Norby and Ackerman are joined on the open-primary ballot by a third Republican, political newcomer Richard Faher, 51; Democrat John MacMurray, 63; and Jane Rands, 43, of the Green Party. If no one wins a majority Tuesday, the top GOP vote-getter will face MacMurray, a teacher, and Rands, a systems engineer, in a Jan. 12 runoff.

From the start, the race has been widely viewed as a two-way competition between Norby, a former Fullerton city councilman who grew up in the district, and Ackerman, the wife of former assemblyman and former state Senate Minority Leader Dick Ackerman, who is also a Republican.

Each candidate has some baggage, which has provided fodder for campaign hits. For Norby, who has borne the brunt of the attacks, it was a since-overturned jury finding of sexual harassment and disclosures that he used campaign funds (later repaid) for a hotel room during his latest divorce. For Ackerman, it was a hasty move from Irvine to rented rooms in a friend’s Fullerton home to qualify for the ballot, plus insinuations that she was riding her husband’s coattails and would be beholden to him and his circle of “Sacramento insiders.”

Among the hits on Norby was a cable television ad that showed Duvall’s face as it morphed into Norby’s.
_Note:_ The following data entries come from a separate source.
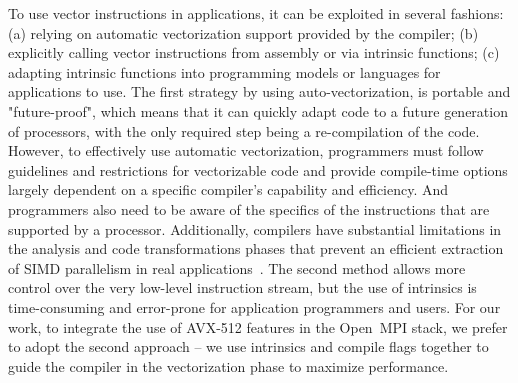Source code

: \documentclass[5p,times,twocolumn]{elsarticle}
\newcommand{\ompi}[0]{Open~MPI\xspace}
\begin{document}
To use vector instructions in applications, it can be exploited in several fashions:
(a) relying on automatic vectorization support provided by the compiler;
(b) explicitly calling vector instructions from assembly or via intrinsic functions;
(c) adapting intrinsic functions into programming models or languages
for applications to use.
%
The first strategy by using auto-vectorization, is portable and
"future-proof", which means that it can quickly adapt code to a future
generation of processors, with the only required step being a
re-compilation of the code. However, to effectively use automatic
vectorization, programmers must follow guidelines and restrictions for
vectorizable code and provide compile-time options largely dependent
on a specific compiler's capability and efficiency.
%
And programmers also need to be aware of the specifics of the
instructions that are supported by a processor.  Additionally,
compilers have substantial limitations in the analysis and code
transformations phases that prevent an efficient extraction of SIMD
parallelism in real applications~\cite{autoEvaluation}.
%
The second method allows more control over the very low-level
instruction stream, but the use of intrinsics is time-consuming and
error-prone for application programmers and users.
%
For our work, to integrate the use of AVX-512 features in the \ompi
stack, we prefer to adopt the second approach -- we use intrinsics and
compile flags together to guide the compiler in the vectorization
phase to maximize performance.
\end{document}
A woman’s voice noted that Norby has been married four times and claimed he has “exhibited rude, inappropriate and offensive behavior toward women.”

Documents on file with Los Angeles County and the secretary of state’s office show that an independent committee called Citizens for Accountability LA bought time from cable company Time Warner late last month. The documents identify the purchase as television time to oppose Norby.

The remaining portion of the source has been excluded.